On Monday, WHO spokeswoman Margaret Harris said the organization was prevented from working to contain Ebola because it was not involved in early investigations into the disease when cases first started appearing in December 2013. "It would have been much easier to control this outbreak had we known in January [2014] or December when the very first case occurred or the first cluster," Harris said on BBC Radio 4. "That was investigated by a group that unfortunately did not involve WHO, and you can ask my colleague at [Doctors Without Borders] a little more about that," she said.

Doctors Without Borders criticized WHO in its report for a "vacuum of leadership," accusing it of limiting its role in the early days of the outbreak to advising governments of the affected countries when it should have deployed staff to care for patients on the ground. The nonprofit also accused WHO and other governments and organizations of calling it alarmist when it began to warn of the severity of the outbreak.

The nonprofit also criticized the Guinean and Sierra Leonean governments for failing to recognize the danger and seriousness of the disease.

A lack of global expertise about Ebola and a shortage of staff with experience in treating Ebola also contributed to the disease's spread, Doctors Without Borders said.

At the start of the outbreak, Doctors Without Borders had only 40 people considered 'veterans' of the treating and dealing with the disease. Over the past year, the group has deployed 1,300 international staff and more than 4,000 national staff to treat Ebola patients. Fourteen of its staff members have died treating Ebola. At the height of the outbreak, Doctors Without Borders's ELWA 3 treatment center in Liberia could only be open for 30 minutes a day due the the huge crowds wanting to get in and receive treatment. Many died outside the center.

The relatively unknown nature of Ebola may also have prompted a slow and stagnated response from aid agencies more used to dealing with the humanitarian aftermath of widespread environmental damage, Doctors Without Borders says.

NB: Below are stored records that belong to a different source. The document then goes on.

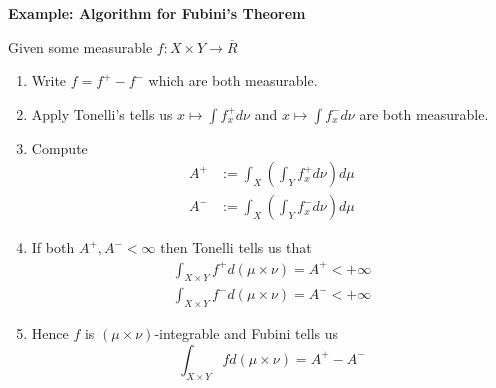 \documentclass[11pt]{article}
\newcommand{\defeq}{:=}
\newenvironment{eg}
{\begin{mdframed}[backgroundcolor=mylg,roundcorner=5pt,linewidth=0pt]\bfseries{Example:}\normalfont}
	{\end{mdframed}}
\begin{document}
\begin{eg}
	\textbf{Algorithm for Fubini's Theorem}

	Given some measurable $f:X\times Y \to \overline{R}$
	\begin{enumerate}
		\item Write $f=f^+ - f^-$ which are both measurable.
		\item Apply Tonelli's tells us $x\mapsto \int f^+_x d\nu $ and $x\mapsto\int f^-_x d\nu$ are both measurable.
		\item Compute 
			\begin{align*}
				A^+&\defeq \int_X\left(\int_Y f^+_x d \nu\right) d\mu\\
				A^-&\defeq \int_X\left(\int_Y f^-_x d \nu\right) d\mu
			\end{align*}
		\item If both $A^+, A^- < \infty$ then Tonelli tells us that
			\begin{align*}
				\int_{X\times Y} f^+ d(\mu\times \nu)= A^+ < +\infty\\
				\int_{X\times Y} f^- d(\mu\times \nu)= A^- < +\infty	
			\end{align*}
		\item Hence $f$ is $(\mu\times\nu)$-integrable and Fubini tells us
			\[
				\int_{X\times Y} f d(\mu\times\nu)= A^+ - A^-
			\]
	\end{enumerate}
\end{eg}
\end{document}
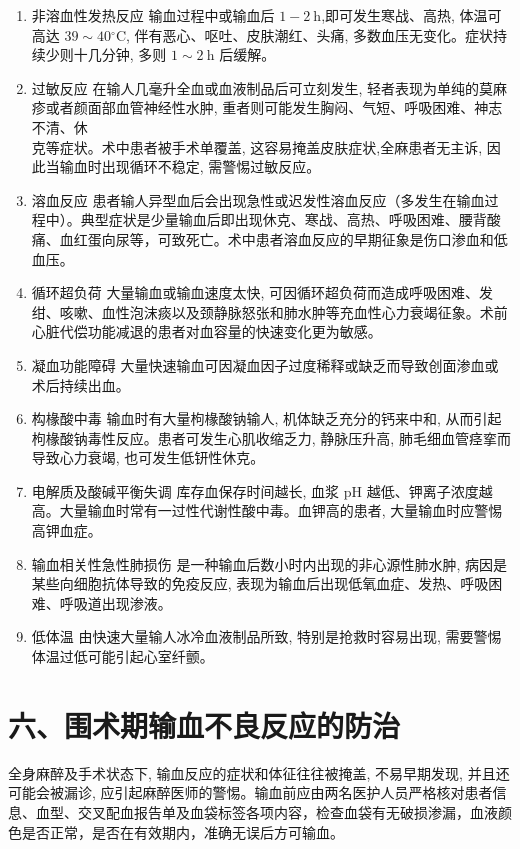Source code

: \documentclass[10pt]{article}
\begin{document}
\begin{enumerate}
  \item 非溶血性发热反应 输血过程中或输血后 $1-2 \mathrm{~h}$,即可发生寒战、高热, 体温可高达 $39 \sim 40{ }^{\circ} \mathrm{C}$, 伴有恶心、呕吐、皮肤潮红、头痛, 多数血压无变化。症状持续少则十几分钟, 多则 $1 \sim 2 \mathrm{~h}$ 后缓解。

  \item 过敏反应 在输人几毫升全血或血液制品后可立刻发生, 轻者表现为单纯的莫麻疹或者颜面部血管神经性水肿, 重者则可能发生胸闷、气短、呼吸困难、神志不清、休\\
克等症状。术中患者被手术单覆盖, 这容易掩盖皮肤症状,全麻患者无主诉, 因此当输血时出现循环不稳定, 需警惕过敏反应。

  \item 溶血反应 患者输人异型血后会出现急性或迟发性溶血反应（多发生在输血过程中）。典型症状是少量输血后即出现休克、寒战、高热、呼吸困难、腰背酸痛、血红蛋向尿等，可致死亡。术中患者溶血反应的早期征象是伤口渗血和低血压。

  \item 循环超负荷 大量输血或输血速度太快, 可因循环超负荷而造成呼吸困难、发绀、咳嗽、血性泡沫痰以及颈静脉怒张和肺水肿等充血性心力衰竭征象。术前心脏代偿功能减退的患者对血容量的快速变化更为敏感。

  \item 凝血功能障碍 大量快速输血可因凝血因子过度稀释或缺乏而导致创面渗血或术后持续出血。

  \item 构椽酸中毒 输血时有大量枸椽酸钠输人, 机体缺乏充分的钙来中和, 从而引起枸椽酸钠毒性反应。患者可发生心肌收缩乏力, 静脉压升高, 肺毛细血管痉挛而导致心力衰竭, 也可发生低钘性休克。

  \item 电解质及酸碱平衡失调 库存血保存时间越长, 血浆 $\mathrm{pH}$ 越低、钾离子浓度越高。大量输血时常有一过性代谢性酸中毒。血钾高的患者, 大量输血时应警惕高钾血症。

  \item 输血相关性急性肺损伤 是一种输血后数小时内出现的非心源性肺水肿, 病因是某些向细胞抗体导致的免疫反应, 表现为输血后出现低氧血症、发热、呼吸困难、呼吸道出现渗液。

  \item 低体温 由快速大量输人冰冷血液制品所致, 特别是抢救时容易出现, 需要警惕体温过低可能引起心室纤颤。

\end{enumerate}

\section*{六、围术期输血不良反应的防治}
全身麻醉及手术状态下, 输血反应的症状和体征往往被掩盖, 不易早期发现, 并且还可能会被漏诊, 应引起麻醉医师的警惕。输血前应由两名医护人员严格核对患者信息、血型、交叉配血报告单及血袋标签各项内容，检查血袋有无破损渗漏，血液颜色是否正常，是否在有效期内，准确无误后方可输血。
\end{document}
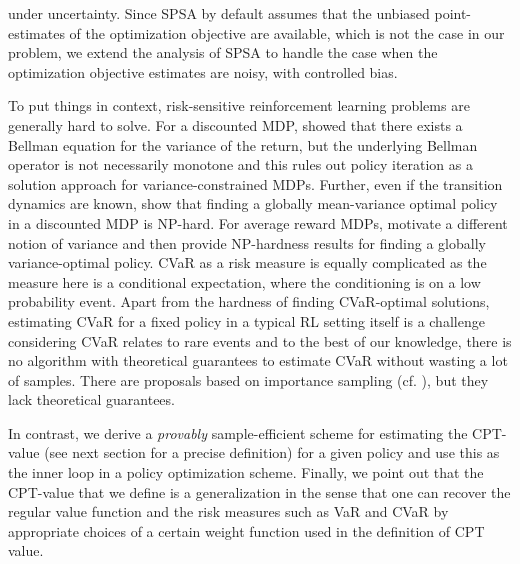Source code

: under uncertainty.
Since SPSA by default assumes that the unbiased point-estimates of the optimization objective are available, which
is not the case in our problem, we extend the analysis of SPSA to handle the case when the optimization objective estimates are noisy, with controlled bias.
%
%

To put things in context, risk-sensitive reinforcement learning problems are generally hard to solve. 
For a discounted MDP, \cite{Sobel82VD} showed that there exists a Bellman equation for the variance of the return, but the underlying Bellman operator is not necessarily monotone and this rules out policy iteration as a solution approach for variance-constrained MDPs.
Further, even if the transition dynamics are known, \cite{mannor2013algorithmic} show that finding a globally mean-variance optimal policy in a discounted MDP is NP-hard.
For average reward MDPs, \cite{filar1989variance} motivate a different notion of variance and then provide NP-hardness results for finding a globally variance-optimal policy.
CVaR as a risk measure is equally complicated as the measure here is a conditional expectation, where the conditioning is on a low probability event. Apart from the hardness of finding CVaR-optimal solutions, estimating CVaR for a fixed policy in a typical RL setting itself is a challenge considering CVaR relates to rare events and to the best of our knowledge, there is no algorithm with theoretical guarantees to estimate CVaR without wasting a lot of samples. There are proposals based on importance sampling (cf. \cite{prashanth2014policy,tamar2014optimizing}), but they lack theoretical guarantees. 

In contrast, we derive a \textit{provably} sample-efficient scheme for estimating the CPT-value (see next section for a precise definition) for a given policy and use this as the inner loop in a policy optimization scheme. Finally, we point out that the CPT-value that we define is a generalization in the sense that one can recover the regular value function and the risk measures such as VaR and CVaR by appropriate choices of a certain weight function used in the definition of CPT value.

"Natural disasters like floods and earthquakes usually prompt a generous outpouring of resources and direct intervention from aid organizations and concerned states, but fear of the unknown and lack of expertise in Ebola paralyzed most aid agencies and donors," the report says.

Liberia, which has seen 4,264 deaths and 9,526 cases of Ebola, has witnessed a decline in Ebola transmission, but the disease still lingers in the region. Sierra Leone has seen a recent resurgence and transmission in Guinea remains widespread, with the country seeing 95 new confirmed cases last week, the highest number this year, according to WHO.

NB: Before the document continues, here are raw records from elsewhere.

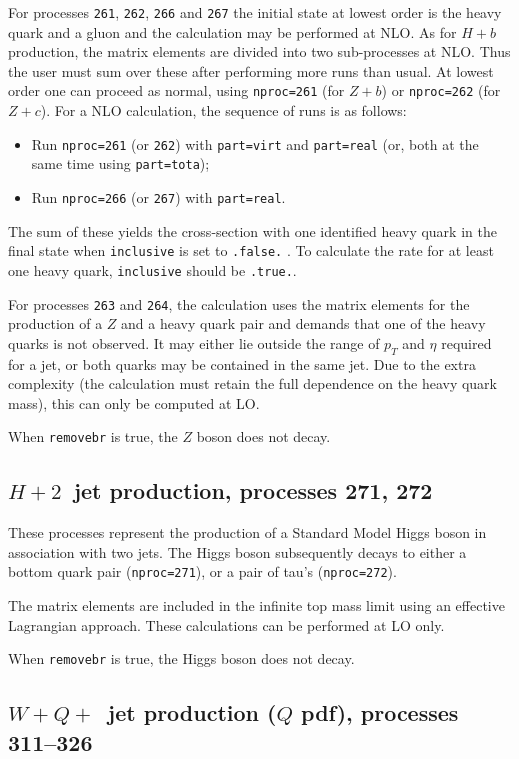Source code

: \documentclass[12pt]{article}
\begin{document}
For processes {\tt 261}, {\tt 262}, {\tt 266} and {\tt 267} the initial
state at lowest order is the heavy quark and a gluon and 
the calculation may be performed at NLO.
As for $H+b$ production, the matrix elements are divided into two
sub-processes at NLO. Thus the user must sum over these after performing
more runs than usual. At lowest order one can proceed as normal, using
{\tt nproc=261} (for $Z+b$) or {\tt nproc=262} (for $Z+c$).
For a NLO calculation, the sequence of runs is as follows:
\begin{itemize}
\item Run {\tt nproc=261} (or {\tt 262}) with {\tt part=virt} and
{\tt part=real} (or, both at the same time using {\tt part=tota});
\item Run {\tt nproc=266} (or {\tt 267}) with {\tt part=real}.
\end{itemize}
The sum of these yields the cross-section with one identified heavy quark in
the final state when {\tt inclusive} is set to {\tt .false.} . To calculate the
rate for at least one heavy quark, {\tt inclusive} should be {\tt .true.}.

For processes {\tt 263} and
{\tt 264}, the calculation uses the matrix elements for the production
of a $Z$ and a heavy quark pair and demands that one of the heavy quarks
is not observed. It may either lie outside the range of $p_T$ and $\eta$
required for a jet, or both quarks may be contained in the same jet.
Due to the extra complexity (the calculation must retain the full
dependence on the heavy quark mass), this can only be computed at LO.

When {\tt removebr} is true, the $Z$ boson does not decay.

\subsection{$H + 2$~jet production, processes 271, 272}

These processes represent the production of a Standard Model Higgs boson
in association with two jets. The Higgs boson
subsequently decays to either a bottom quark pair ({\tt nproc=271}), 
or a pair of tau's ({\tt nproc=272}).

The matrix elements are included in the infinite top mass limit
using an effective Lagrangian approach. These calculations can be
performed at LO only.

When {\tt removebr} is true, the Higgs boson does not decay.

\subsection{$W+Q+$~jet production ($Q$ pdf), processes 311--326}
\label{subsec:wQj}
\end{document}
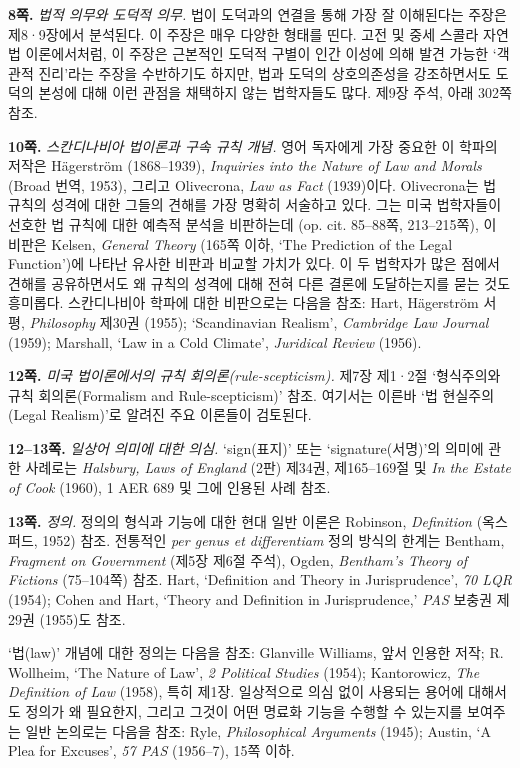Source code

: \documentclass[12pt, oneside]{book}  %
\begin{document}
\textbf{8쪽.} \emph{법적 의무와 도덕적 의무.} 법이 도덕과의 연결을 통해
가장 잘 이해된다는 주장은 제8·9장에서 분석된다. 이 주장은 매우 다양한
형태를 띤다. 고전 및 중세 스콜라 자연법 이론에서처럼, 이 주장은 근본적인
도덕적 구별이 인간 이성에 의해 발견 가능한 `객관적 진리'라는 주장을
수반하기도 하지만, 법과 도덕의 상호의존성을 강조하면서도 도덕의 본성에
대해 이런 관점을 채택하지 않는 법학자들도 많다. 제9장 주석, 아래 302쪽
참조.

\textbf{10쪽.} \emph{스칸디나비아 법이론과 구속 규칙 개념.} 영어
독자에게 가장 중요한 이 학파의 저작은 Hägerström (1868--1939),
\emph{Inquiries into the Nature of Law and Morals} (Broad 번역, 1953),
그리고 Olivecrona, \emph{Law as Fact} (1939)이다. Olivecrona는 법 규칙의
성격에 대한 그들의 견해를 가장 명확히 서술하고 있다. 그는 미국
법학자들이 선호한 법 규칙에 대한 예측적 분석을 비판하는데 (op. cit.
85--88쪽, 213--215쪽), 이 비판은 Kelsen, \emph{General Theory} (165쪽
이하, `The Prediction of the Legal Function')에 나타난 유사한 비판과
비교할 가치가 있다. 이 두 법학자가 많은 점에서 견해를 공유하면서도 왜
규칙의 성격에 대해 전혀 다른 결론에 도달하는지를 묻는 것도 흥미롭다.
스칸디나비아 학파에 대한 비판으로는 다음을 참조: Hart, Hägerström 서평,
\emph{Philosophy} 제30권 (1955); `Scandinavian Realism', \emph{Cambridge
Law Journal} (1959); Marshall, `Law in a Cold Climate', \emph{Juridical
Review} (1956).

\textbf{12쪽.} \emph{미국 법이론에서의 규칙 회의론(rule-scepticism).}
제7장 제1·2절 `형식주의와 규칙 회의론(Formalism and Rule-scepticism)'
참조. 여기서는 이른바 `법 현실주의(Legal Realism)'로 알려진 주요
이론들이 검토된다.

\textbf{12--13쪽.} \emph{일상어 의미에 대한 의심.} `sign(표지)' 또는
`signature(서명)'의 의미에 관한 사례로는 \emph{Halsbury, Laws of
England} (2판) 제34권, 제165--169절 및 \emph{In the Estate of Cook}
(1960), 1 AER 689 및 그에 인용된 사례 참조.

\textbf{13쪽.} \emph{정의.} 정의의 형식과 기능에 대한 현대 일반 이론은
Robinson, \emph{Definition} (옥스퍼드, 1952) 참조. 전통적인 \emph{per
genus et differentiam} 정의 방식의 한계는 Bentham, \emph{Fragment on
Government} (제5장 제6절 주석), Ogden, \emph{Bentham's Theory of
Fictions} (75--104쪽) 참조. Hart, `Definition and Theory in
Jurisprudence', \emph{70 LQR} (1954); Cohen and Hart, `Theory and
Definition in Jurisprudence,' \emph{PAS} 보충권 제29권 (1955)도 참조.

`법(law)' 개념에 대한 정의는 다음을 참조: Glanville Williams, 앞서
인용한 저작; R. Wollheim, `The Nature of Law', \emph{2 Political
Studies} (1954); Kantorowicz, \emph{The Definition of Law} (1958), 특히
제1장. 일상적으로 의심 없이 사용되는 용어에 대해서도 정의가 왜 필요한지,
그리고 그것이 어떤 명료화 기능을 수행할 수 있는지를 보여주는 일반
논의로는 다음을 참조: Ryle, \emph{Philosophical Arguments} (1945);
Austin, `A Plea for Excuses', \emph{57 PAS} (1956--7), 15쪽 이하.
\end{document}
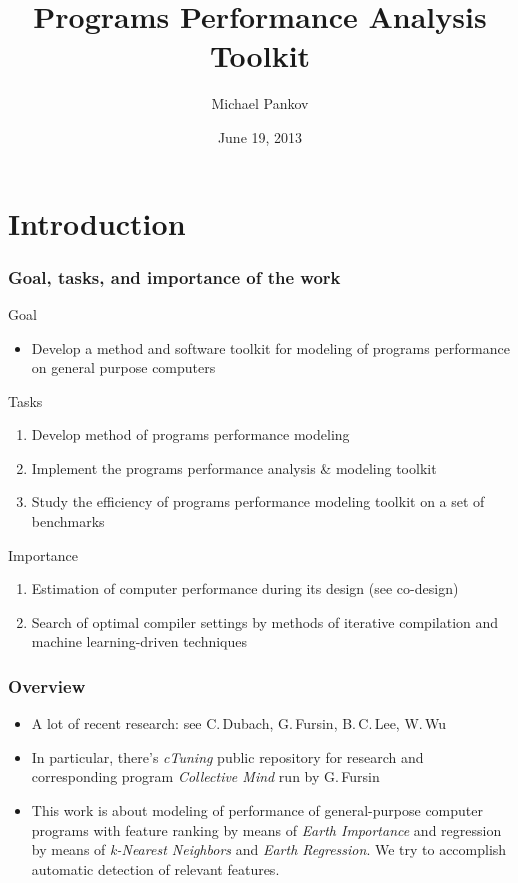 \documentclass{beamer}
\title{Programs Performance Analysis Toolkit}
\author{Michael Pankov}
\institute{Bauman Moscow State Technical University}
\date{June 19, 2013}
\begin{document}
\maketitle

\section{Introduction}

\begin{frame}
\frametitle{Goal, tasks, and importance of the work}

\begin{block}{Goal}
	\begin{itemize}
		\item Develop a method and software toolkit for modeling of programs performance on general purpose computers
	\end{itemize}
\end{block}

\begin{block}{Tasks}
	\begin{enumerate}
		\item Develop method of programs performance modeling 
		\item Implement the programs performance analysis \& modeling toolkit
		\item Study the efficiency of programs performance modeling toolkit on a set of benchmarks
	\end{enumerate}
\end{block}

\begin{block}{Importance}
	\begin{enumerate}
		\item Estimation of computer performance during its design (see co-design)
		\item Search of optimal compiler settings by methods of iterative compilation and machine learning-driven techniques
	\end{enumerate}
\end{block}

\end{frame}

\begin{frame}
\frametitle{Overview}
	
	\begin{itemize}
		\item A lot of recent research: see C.\,Dubach, G.\,Fursin, B.\,C.\,Lee, W.\,Wu
		\item In particular, there's \textit{cTuning} public repository for research and corresponding program \textit{Collective Mind} run by G.\,Fursin
		\item This work is about modeling of performance of general-purpose computer programs with feature ranking by means of \textit{Earth Importance} and regression by means of \textit{k-Nearest Neighbors} and \textit{Earth Regression}. We try to accomplish automatic detection of relevant features.
	\end{itemize}
\end{frame}
\end{document}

The consequences of the outbreak will be felt long after it is declared over: It has decimated the health care infrastructure of the three worst-affected countries, leading to a drop in vaccinations, HIV treatment and a lack of safe places for pregnant women to give birth. Communities remain suspicious and fearful of health care workers who were unable to stop their neighbors from dying.

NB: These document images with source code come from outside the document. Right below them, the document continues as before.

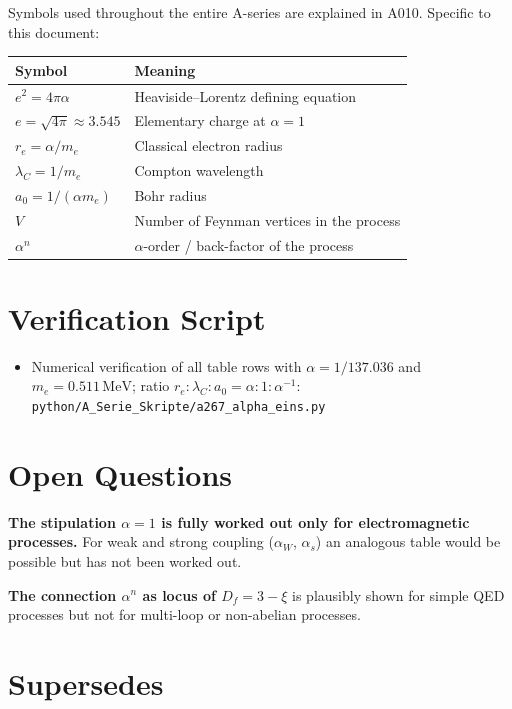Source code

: Symbols used throughout the entire A-series are explained in A010.
Specific to this document:

\begin{center}
\renewcommand{\arraystretch}{1.3}
{\small\begin{tabular}{lp{9cm}}
\toprule
Symbol & Meaning \\
\midrule
$e^2 = 4\pi\alpha$ & Heaviside--Lorentz defining equation \\
$e = \sqrt{4\pi}\approx3{.}545$ & Elementary charge at $\alpha=1$ \\
$r_e = \alpha/m_e$ & Classical electron radius \\
$\lambda_C = 1/m_e$ & Compton wavelength \\
$a_0 = 1/(\alpha m_e)$ & Bohr radius \\
$V$ & Number of Feynman vertices in the process \\
$\alpha^n$ & $\alpha$-order / back-factor of the process \\
\bottomrule
\end{tabular}}
\renewcommand{\arraystretch}{1.0}
\end{center}

\section{Verification Script}

\begin{itemize}[leftmargin=2em,itemsep=2pt,topsep=2pt]
  \item Numerical verification of all table rows with $\alpha=1/137{.}036$
    and $m_e=0{.}511\,\text{MeV}$; ratio $r_e:\lambda_C:a_0=\alpha:1:\alpha^{-1}$:
    \texttt{python/A\_Serie\_Skripte/a267\_alpha\_eins.py}
\end{itemize}

\section{Open Questions}

\textbf{The stipulation $\alpha=1$ is fully worked out only for electromagnetic
processes.} For weak and strong coupling ($\alpha_W$, $\alpha_s$) an analogous
table would be possible but has not been worked out.

\textbf{The connection $\alpha^n$ as locus of $D_f=3-\xi$} is plausibly shown
for simple QED processes but not for multi-loop or non-abelian processes.

\section{Supersedes}

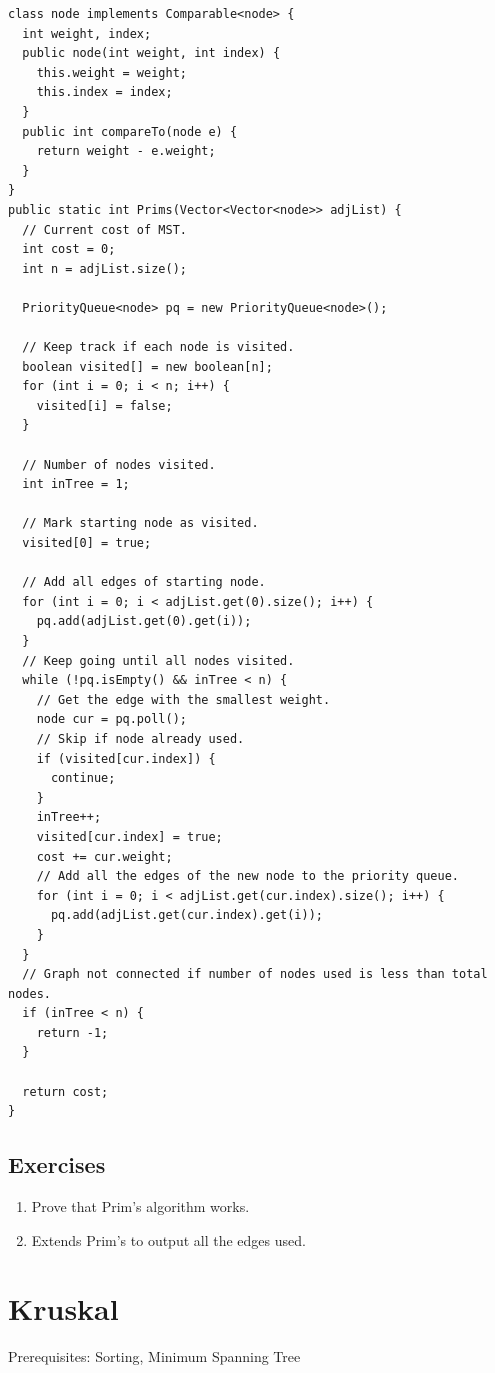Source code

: \documentclass[11pt,oneside]{book}
\begin{document}
\begin{lstlisting}
class node implements Comparable<node> {
  int weight, index;
  public node(int weight, int index) {
    this.weight = weight;
    this.index = index;
  }
  public int compareTo(node e) {
    return weight - e.weight;
  }
}
public static int Prims(Vector<Vector<node>> adjList) {
  // Current cost of MST.
  int cost = 0;
  int n = adjList.size();
  
  PriorityQueue<node> pq = new PriorityQueue<node>();
  
  // Keep track if each node is visited.
  boolean visited[] = new boolean[n];
  for (int i = 0; i < n; i++) {
    visited[i] = false;
  }
  
  // Number of nodes visited.
  int inTree = 1;
  
  // Mark starting node as visited.
  visited[0] = true;
  
  // Add all edges of starting node.
  for (int i = 0; i < adjList.get(0).size(); i++) {
    pq.add(adjList.get(0).get(i));
  }
  // Keep going until all nodes visited.
  while (!pq.isEmpty() && inTree < n) {
    // Get the edge with the smallest weight.
    node cur = pq.poll();
    // Skip if node already used.
    if (visited[cur.index]) {
      continue;
    }
    inTree++;
    visited[cur.index] = true;
    cost += cur.weight;
    // Add all the edges of the new node to the priority queue.
    for (int i = 0; i < adjList.get(cur.index).size(); i++) {
      pq.add(adjList.get(cur.index).get(i));
    }
  }
  // Graph not connected if number of nodes used is less than total nodes.
  if (inTree < n) {
    return -1;
  }

  return cost;
}
\end{lstlisting}

\subsection{Exercises}

\begin{enumerate}
\item Prove that Prim's algorithm works.
\item Extends Prim's to output all the edges used.
\end{enumerate}

        \section{ Kruskal }
        

Prerequisites:  Sorting, Minimum Spanning Tree
\end{document}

The outbreak has also seriously harmed the economies of Sierra Leone, Guinea and Liberia, which together will lose $1.6 billion in projected economic growth this year, according to the World Bank.

"The world is more interconnected today than ever before and world leaders cannot turn their backs on health crises in the hope that they remain confined to poor countries far away," the report says. "It is to everyone's benefit that lessons be learned from this outbreak, from the weakness of health systems in developing countries, to the paralysis and sluggishness of international aid."